* **Aim of the exercise**
Word for word, restate all of the records.

* **Source records**
= = = = =

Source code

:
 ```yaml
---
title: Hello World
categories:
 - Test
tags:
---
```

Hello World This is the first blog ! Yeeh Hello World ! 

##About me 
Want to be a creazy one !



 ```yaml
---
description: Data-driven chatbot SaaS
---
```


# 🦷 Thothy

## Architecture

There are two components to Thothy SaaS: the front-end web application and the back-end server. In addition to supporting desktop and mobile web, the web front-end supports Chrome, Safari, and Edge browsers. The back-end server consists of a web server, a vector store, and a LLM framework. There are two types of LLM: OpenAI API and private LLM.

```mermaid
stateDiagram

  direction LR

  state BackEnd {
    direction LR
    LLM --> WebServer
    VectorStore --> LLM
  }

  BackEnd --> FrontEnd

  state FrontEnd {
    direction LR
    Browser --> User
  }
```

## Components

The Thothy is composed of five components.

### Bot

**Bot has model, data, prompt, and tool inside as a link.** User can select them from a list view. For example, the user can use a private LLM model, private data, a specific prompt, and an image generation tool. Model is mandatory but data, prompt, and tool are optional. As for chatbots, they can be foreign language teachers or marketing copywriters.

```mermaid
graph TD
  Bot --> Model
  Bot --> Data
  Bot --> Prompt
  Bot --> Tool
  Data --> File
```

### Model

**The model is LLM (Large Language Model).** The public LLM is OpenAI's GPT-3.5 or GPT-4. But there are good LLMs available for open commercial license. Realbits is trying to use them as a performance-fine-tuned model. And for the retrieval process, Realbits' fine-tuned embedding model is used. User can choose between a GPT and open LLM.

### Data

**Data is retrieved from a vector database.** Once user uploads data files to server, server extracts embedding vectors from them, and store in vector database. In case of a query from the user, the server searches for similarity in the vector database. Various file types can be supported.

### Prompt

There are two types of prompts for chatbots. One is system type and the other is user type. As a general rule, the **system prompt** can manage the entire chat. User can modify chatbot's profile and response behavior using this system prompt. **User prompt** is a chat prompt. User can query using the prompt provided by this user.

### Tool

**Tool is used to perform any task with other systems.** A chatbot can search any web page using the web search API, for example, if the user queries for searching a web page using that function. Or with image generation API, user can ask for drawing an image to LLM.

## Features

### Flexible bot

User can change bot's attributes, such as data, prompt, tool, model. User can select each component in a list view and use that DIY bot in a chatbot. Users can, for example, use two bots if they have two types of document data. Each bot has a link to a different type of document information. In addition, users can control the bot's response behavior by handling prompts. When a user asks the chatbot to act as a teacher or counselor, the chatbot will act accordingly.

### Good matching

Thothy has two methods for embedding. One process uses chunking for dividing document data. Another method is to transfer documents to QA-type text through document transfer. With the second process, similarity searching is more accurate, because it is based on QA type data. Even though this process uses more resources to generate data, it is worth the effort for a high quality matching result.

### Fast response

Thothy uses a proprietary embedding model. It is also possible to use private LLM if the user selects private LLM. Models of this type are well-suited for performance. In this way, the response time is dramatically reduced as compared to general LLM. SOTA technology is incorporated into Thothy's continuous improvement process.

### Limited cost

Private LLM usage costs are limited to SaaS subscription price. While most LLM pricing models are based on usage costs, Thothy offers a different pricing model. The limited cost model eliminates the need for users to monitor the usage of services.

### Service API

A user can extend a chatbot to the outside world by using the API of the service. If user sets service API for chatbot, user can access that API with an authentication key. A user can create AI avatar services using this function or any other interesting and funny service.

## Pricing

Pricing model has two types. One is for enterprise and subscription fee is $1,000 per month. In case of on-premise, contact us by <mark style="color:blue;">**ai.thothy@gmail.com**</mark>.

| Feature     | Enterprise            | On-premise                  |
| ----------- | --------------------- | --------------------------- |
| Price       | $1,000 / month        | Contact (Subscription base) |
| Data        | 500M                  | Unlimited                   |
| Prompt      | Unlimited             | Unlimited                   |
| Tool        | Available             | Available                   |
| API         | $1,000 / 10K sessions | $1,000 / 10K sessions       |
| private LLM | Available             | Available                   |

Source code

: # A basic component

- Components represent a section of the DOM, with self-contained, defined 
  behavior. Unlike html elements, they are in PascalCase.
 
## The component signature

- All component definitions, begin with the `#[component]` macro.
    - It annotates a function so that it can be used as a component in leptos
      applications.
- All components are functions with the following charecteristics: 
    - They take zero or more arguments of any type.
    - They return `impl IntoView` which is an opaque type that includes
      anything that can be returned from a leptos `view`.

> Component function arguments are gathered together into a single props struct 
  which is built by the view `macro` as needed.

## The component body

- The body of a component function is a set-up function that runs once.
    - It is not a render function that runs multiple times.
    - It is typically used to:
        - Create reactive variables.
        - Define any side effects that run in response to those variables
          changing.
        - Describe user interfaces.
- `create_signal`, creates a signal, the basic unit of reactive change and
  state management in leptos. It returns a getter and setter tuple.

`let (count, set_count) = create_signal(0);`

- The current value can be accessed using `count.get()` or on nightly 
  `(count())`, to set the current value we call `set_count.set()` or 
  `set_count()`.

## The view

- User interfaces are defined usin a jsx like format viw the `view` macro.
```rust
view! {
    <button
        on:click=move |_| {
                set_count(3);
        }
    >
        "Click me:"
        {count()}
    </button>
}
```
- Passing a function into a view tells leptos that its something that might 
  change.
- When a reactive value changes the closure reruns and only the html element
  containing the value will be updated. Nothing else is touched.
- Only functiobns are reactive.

= = = = =

* **Result for this exercise**
Source code

:
 ```yaml
---
title: Hello World
categories:
 - Test
tags:
---
```

Hello World This is the first blog ! Yeeh Hello World ! 

##About me 
Want to be a creazy one !



 ```yaml
---
description: Data-driven chatbot SaaS
---
```


# 🦷 Thothy

## Architecture

There are two components to Thothy SaaS: the front-end web application and the back-end server. In addition to supporting desktop and mobile web, the web front-end supports Chrome, Safari, and Edge browsers. The back-end server consists of a web server, a vector store, and a LLM framework. There are two types of LLM: OpenAI API and private LLM.

```mermaid
stateDiagram

  direction LR

  state BackEnd {
    direction LR
    LLM --> WebServer
    VectorStore --> LLM
  }

  BackEnd --> FrontEnd

  state FrontEnd {
    direction LR
    Browser --> User
  }
```

## Components

The Thothy is composed of five components.

### Bot

**Bot has model, data, prompt, and tool inside as a link.** User can select them from a list view. For example, the user can use a private LLM model, private data, a specific prompt, and an image generation tool. Model is mandatory but data, prompt, and tool are optional. As for chatbots, they can be foreign language teachers or marketing copywriters.

```mermaid
graph TD
  Bot --> Model
  Bot --> Data
  Bot --> Prompt
  Bot --> Tool
  Data --> File
```

### Model

**The model is LLM (Large Language Model).** The public LLM is OpenAI's GPT-3.5 or GPT-4. But there are good LLMs available for open commercial license. Realbits is trying to use them as a performance-fine-tuned model. And for the retrieval process, Realbits' fine-tuned embedding model is used. User can choose between a GPT and open LLM.

### Data

**Data is retrieved from a vector database.** Once user uploads data files to server, server extracts embedding vectors from them, and store in vector database. In case of a query from the user, the server searches for similarity in the vector database. Various file types can be supported.

### Prompt

There are two types of prompts for chatbots. One is system type and the other is user type. As a general rule, the **system prompt** can manage the entire chat. User can modify chatbot's profile and response behavior using this system prompt. **User prompt** is a chat prompt. User can query using the prompt provided by this user.

### Tool

**Tool is used to perform any task with other systems.** A chatbot can search any web page using the web search API, for example, if the user queries for searching a web page using that function. Or with image generation API, user can ask for drawing an image to LLM.

## Features

### Flexible bot

User can change bot's attributes, such as data, prompt, tool, model. User can select each component in a list view and use that DIY bot in a chatbot. Users can, for example, use two bots if they have two types of document data. Each bot has a link to a different type of document information. In addition, users can control the bot's response behavior by handling prompts. When a user asks the chatbot to act as a teacher or counselor, the chatbot will act accordingly.

### Good matching

Thothy has two methods for embedding. One process uses chunking for dividing document data. Another method is to transfer documents to QA-type text through document transfer. With the second process, similarity searching is more accurate, because it is based on QA type data. Even though this process uses more resources to generate data, it is worth the effort for a high quality matching result.

### Fast response

Thothy uses a proprietary embedding model. It is also possible to use private LLM if the user selects private LLM. Models of this type are well-suited for performance. In this way, the response time is dramatically reduced as compared to general LLM. SOTA technology is incorporated into Thothy's continuous improvement process.

### Limited cost

Private LLM usage costs are limited to SaaS subscription price. While most LLM pricing models are based on usage costs, Thothy offers a different pricing model. The limited cost model eliminates the need for users to monitor the usage of services.

### Service API

A user can extend a chatbot to the outside world by using the API of the service. If user sets service API for chatbot, user can access that API with an authentication key. A user can create AI avatar services using this function or any other interesting and funny service.

## Pricing

Pricing model has two types. One is for enterprise and subscription fee is $1,000 per month. In case of on-premise, contact us by <mark style="color:blue;">**ai.thothy@gmail.com**</mark>.

| Feature     | Enterprise            | On-premise                  |
| ----------- | --------------------- | --------------------------- |
| Price       | $1,000 / month        | Contact (Subscription base) |
| Data        | 500M                  | Unlimited                   |
| Prompt      | Unlimited             | Unlimited                   |
| Tool        | Available             | Available                   |
| API         | $1,000 / 10K sessions | $1,000 / 10K sessions       |
| private LLM | Available             | Available                   |

Source code

: # A basic component

- Components represent a section of the DOM, with self-contained, defined 
  behavior. Unlike html elements, they are in PascalCase.
 
## The component signature

- All component definitions, begin with the `#[component]` macro.
    - It annotates a function so that it can be used as a component in leptos
      applications.
- All components are functions with the following charecteristics: 
    - They take zero or more arguments of any type.
    - They return `impl IntoView` which is an opaque type that includes
      anything that can be returned from a leptos `view`.

> Component function arguments are gathered together into a single props struct 
  which is built by the view `macro` as needed.

## The component body

- The body of a component function is a set-up function that runs once.
    - It is not a render function that runs multiple times.
    - It is typically used to:
        - Create reactive variables.
        - Define any side effects that run in response to those variables
          changing.
        - Describe user interfaces.
- `create_signal`, creates a signal, the basic unit of reactive change and
  state management in leptos. It returns a getter and setter tuple.

`let (count, set_count) = create_signal(0);`

- The current value can be accessed using `count.get()` or on nightly 
  `(count())`, to set the current value we call `set_count.set()` or 
  `set_count()`.

## The view

- User interfaces are defined usin a jsx like format viw the `view` macro.
```rust
view! {
    <button
        on:click=move |_| {
                set_count(3);
        }
    >
        "Click me:"
        {count()}
    </button>
}
```
- Passing a function into a view tells leptos that its something that might 
  change.
- When a reactive value changes the closure reruns and only the html element
  containing the value will be updated. Nothing else is touched.
- Only functiobns are reactive.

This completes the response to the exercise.